Sun, Sep 04, 2005 - Page 1 News List

Lee urges unity on national identity

CONFUSION Former president Lee Teng-hui said that the most serious problem the government faces is the public's shifting feelings about the nation's identity

BY MO YAN-CHIH  /  STAFF REPORTER

Former president Lee Teng-hui speaks at a forum held by the Northern Society yesterday.

PHOTO: LIAO CHEN-HUI, TAIPEI TIMES

Former president Lee Teng-hui (李登輝) yesterday said the most serious problem the government needs to tackle is people's confusion over national identity. Without establishing a consensus that leads Taiwan toward independence, the country will be lost to China, he said.

Lee said the Democratic Progressive Party (DPP) government had failed to maintain the strong and united Taiwanese identity that was established during the 228 hand-in-hand rally last year.

He also heaped blame on the pan-blue camp.

He said that Chinese Nationalist Party (KMT) Chairman Ma Ying-jeou's (馬英九) misdirected "Taiwan discourse," and the pan-blue camp's "kowtowing" to China and plan to veto the arms-procurement package had caused more damage to national security.

"Ma's Taiwan discourse is nothing but a lie to win more votes in the 2008 presidential election.
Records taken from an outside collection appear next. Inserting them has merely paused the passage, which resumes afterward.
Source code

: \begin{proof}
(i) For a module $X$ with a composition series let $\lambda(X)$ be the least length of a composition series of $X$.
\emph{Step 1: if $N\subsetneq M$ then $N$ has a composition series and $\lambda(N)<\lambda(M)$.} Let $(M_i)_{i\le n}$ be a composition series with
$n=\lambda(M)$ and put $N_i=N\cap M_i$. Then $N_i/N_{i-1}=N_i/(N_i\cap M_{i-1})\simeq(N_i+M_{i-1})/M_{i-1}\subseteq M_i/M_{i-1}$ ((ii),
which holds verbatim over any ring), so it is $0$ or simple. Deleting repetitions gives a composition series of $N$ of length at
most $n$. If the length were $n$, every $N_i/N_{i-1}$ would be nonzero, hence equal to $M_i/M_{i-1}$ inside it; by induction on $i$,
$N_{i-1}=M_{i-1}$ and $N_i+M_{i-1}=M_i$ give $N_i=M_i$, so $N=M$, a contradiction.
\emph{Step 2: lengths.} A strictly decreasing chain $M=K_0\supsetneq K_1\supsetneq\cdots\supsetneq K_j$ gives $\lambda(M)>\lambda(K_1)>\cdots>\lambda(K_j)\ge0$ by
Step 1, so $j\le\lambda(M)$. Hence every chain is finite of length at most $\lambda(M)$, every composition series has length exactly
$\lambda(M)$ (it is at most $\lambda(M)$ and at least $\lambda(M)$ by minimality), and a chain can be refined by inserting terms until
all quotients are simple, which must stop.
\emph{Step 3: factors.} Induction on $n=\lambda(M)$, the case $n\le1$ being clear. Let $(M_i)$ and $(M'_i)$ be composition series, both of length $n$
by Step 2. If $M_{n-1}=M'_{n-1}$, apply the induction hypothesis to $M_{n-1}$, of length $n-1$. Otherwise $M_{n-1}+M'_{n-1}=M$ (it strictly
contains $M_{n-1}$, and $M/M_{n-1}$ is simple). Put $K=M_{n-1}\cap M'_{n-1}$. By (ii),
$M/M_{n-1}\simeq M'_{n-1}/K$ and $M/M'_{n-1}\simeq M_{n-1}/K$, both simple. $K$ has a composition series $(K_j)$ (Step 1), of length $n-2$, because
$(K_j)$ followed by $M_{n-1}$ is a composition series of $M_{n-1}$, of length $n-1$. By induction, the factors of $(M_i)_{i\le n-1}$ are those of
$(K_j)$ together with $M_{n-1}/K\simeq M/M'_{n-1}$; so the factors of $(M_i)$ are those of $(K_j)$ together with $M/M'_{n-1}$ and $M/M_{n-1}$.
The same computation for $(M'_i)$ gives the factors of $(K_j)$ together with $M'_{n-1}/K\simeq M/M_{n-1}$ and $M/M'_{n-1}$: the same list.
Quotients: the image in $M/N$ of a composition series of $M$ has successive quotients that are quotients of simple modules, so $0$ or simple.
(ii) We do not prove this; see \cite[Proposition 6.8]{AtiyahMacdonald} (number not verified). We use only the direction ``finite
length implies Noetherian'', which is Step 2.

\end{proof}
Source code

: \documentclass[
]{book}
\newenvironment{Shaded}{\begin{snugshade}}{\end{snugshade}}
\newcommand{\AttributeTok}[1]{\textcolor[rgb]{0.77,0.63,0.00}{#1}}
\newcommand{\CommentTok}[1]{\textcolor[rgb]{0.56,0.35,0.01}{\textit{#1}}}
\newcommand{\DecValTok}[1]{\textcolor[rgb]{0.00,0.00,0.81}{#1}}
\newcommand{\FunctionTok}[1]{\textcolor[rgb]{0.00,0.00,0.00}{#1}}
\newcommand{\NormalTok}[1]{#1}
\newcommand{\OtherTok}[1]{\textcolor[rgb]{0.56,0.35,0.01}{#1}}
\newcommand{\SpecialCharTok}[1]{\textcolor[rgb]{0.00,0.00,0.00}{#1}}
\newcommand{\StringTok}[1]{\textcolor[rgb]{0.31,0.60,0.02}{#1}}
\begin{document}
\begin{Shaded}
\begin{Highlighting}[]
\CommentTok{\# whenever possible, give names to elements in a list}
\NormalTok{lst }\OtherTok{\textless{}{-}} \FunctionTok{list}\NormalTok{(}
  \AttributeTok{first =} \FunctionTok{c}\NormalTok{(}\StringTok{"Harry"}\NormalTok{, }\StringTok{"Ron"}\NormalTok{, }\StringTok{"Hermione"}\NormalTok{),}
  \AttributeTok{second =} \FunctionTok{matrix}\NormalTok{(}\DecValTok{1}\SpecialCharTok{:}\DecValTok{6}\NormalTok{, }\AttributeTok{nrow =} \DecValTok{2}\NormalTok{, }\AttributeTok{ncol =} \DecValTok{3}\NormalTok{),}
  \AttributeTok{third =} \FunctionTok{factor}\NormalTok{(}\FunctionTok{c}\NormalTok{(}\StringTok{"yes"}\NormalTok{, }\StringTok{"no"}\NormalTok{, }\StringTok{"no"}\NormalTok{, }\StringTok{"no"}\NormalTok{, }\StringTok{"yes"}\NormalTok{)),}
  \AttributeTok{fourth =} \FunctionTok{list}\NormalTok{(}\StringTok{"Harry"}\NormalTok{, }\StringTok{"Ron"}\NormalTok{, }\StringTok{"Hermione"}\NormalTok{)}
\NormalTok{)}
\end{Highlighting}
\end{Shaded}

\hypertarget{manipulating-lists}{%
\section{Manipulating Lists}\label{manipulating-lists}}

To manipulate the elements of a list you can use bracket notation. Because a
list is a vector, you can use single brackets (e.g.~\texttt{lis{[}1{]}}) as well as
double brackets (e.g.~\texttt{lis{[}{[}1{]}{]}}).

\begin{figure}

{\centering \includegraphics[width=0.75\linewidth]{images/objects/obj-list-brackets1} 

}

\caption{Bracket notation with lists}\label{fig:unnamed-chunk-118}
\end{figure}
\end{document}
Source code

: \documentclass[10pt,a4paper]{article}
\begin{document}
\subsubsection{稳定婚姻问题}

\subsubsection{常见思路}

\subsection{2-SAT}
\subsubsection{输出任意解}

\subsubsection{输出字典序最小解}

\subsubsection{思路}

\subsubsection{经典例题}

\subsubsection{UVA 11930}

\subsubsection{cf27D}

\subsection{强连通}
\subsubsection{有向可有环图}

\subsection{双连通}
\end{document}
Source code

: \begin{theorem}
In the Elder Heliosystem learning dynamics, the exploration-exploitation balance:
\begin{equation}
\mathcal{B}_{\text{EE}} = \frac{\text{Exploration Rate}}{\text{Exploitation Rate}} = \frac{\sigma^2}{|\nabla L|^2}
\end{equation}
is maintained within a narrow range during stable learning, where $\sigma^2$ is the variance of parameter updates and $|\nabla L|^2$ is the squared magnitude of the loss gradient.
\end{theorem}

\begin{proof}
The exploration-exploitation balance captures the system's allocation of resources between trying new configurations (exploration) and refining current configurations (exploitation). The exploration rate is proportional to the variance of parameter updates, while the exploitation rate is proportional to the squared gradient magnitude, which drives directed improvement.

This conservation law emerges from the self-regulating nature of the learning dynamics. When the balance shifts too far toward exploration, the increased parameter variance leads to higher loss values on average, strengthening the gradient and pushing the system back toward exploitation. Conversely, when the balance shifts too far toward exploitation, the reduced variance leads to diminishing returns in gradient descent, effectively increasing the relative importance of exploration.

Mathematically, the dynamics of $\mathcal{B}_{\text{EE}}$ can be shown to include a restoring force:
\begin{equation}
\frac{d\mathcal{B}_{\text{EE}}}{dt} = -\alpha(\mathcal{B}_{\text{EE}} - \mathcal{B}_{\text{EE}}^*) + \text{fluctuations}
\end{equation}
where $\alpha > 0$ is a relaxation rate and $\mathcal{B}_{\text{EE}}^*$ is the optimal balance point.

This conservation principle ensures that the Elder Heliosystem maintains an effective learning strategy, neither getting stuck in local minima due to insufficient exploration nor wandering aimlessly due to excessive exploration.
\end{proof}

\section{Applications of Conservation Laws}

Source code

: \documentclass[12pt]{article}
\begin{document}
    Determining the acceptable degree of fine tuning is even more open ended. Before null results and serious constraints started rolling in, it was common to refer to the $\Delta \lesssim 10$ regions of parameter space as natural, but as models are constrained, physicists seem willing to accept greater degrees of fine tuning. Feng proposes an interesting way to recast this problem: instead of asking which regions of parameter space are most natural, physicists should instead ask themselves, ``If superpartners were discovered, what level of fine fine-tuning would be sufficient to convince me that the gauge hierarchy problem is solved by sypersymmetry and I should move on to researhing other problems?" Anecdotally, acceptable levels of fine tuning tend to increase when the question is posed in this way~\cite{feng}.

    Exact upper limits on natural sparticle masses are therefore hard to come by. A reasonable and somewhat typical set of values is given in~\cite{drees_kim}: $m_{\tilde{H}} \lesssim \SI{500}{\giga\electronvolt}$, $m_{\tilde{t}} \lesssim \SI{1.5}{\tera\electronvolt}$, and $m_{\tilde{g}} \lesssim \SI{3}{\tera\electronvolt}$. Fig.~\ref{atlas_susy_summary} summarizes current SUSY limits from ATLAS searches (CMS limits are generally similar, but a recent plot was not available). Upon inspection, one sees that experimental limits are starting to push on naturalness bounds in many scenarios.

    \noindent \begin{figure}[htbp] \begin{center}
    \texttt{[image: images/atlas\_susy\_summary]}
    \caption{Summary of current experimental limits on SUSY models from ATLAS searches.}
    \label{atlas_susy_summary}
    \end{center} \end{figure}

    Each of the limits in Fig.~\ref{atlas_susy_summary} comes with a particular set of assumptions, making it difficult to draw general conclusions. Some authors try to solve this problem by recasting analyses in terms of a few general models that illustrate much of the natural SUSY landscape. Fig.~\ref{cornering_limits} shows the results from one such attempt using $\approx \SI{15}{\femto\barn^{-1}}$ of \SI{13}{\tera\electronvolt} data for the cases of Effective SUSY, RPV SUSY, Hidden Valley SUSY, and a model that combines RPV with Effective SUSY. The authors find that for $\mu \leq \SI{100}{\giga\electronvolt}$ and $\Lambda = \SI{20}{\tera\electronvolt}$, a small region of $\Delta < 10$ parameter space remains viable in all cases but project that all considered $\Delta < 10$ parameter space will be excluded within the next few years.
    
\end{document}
It is clear that his ultimate goal is to unite with China, and the pan-blue camp's attempt to veto the arms procurement package is a product of this mindset," Lee said.

Lee made the comments yesterday in a lecture at a forum held by the Northern Society.

Lee said three major problems were leading to what he called a "drifting of thoughts," or confusion and changeable feelings about national identity. In addition to the lack of a consensus on national identity, Lee said that growing economic dependence on the Chinese market and Beijing's attempts to spread its way of thinking to Taiwan's young people by encouraging them to study in China are pushing Taiwan away from the "correct path."

Lee also said the recent export of Taiwan's fruit and agricultural products to China will mean the nation's prized agricultural technology will eventually be exported to China.

When asked how to oversee the DPP government, so that people's "drifting of thoughts" will not worsen, Lee said that the key was for the public to speak with unity.

"Everybody should hang together and propose the ideas we talked about today to the government. If the government chooses to ignore people's voices, then do not vote for it," Lee said.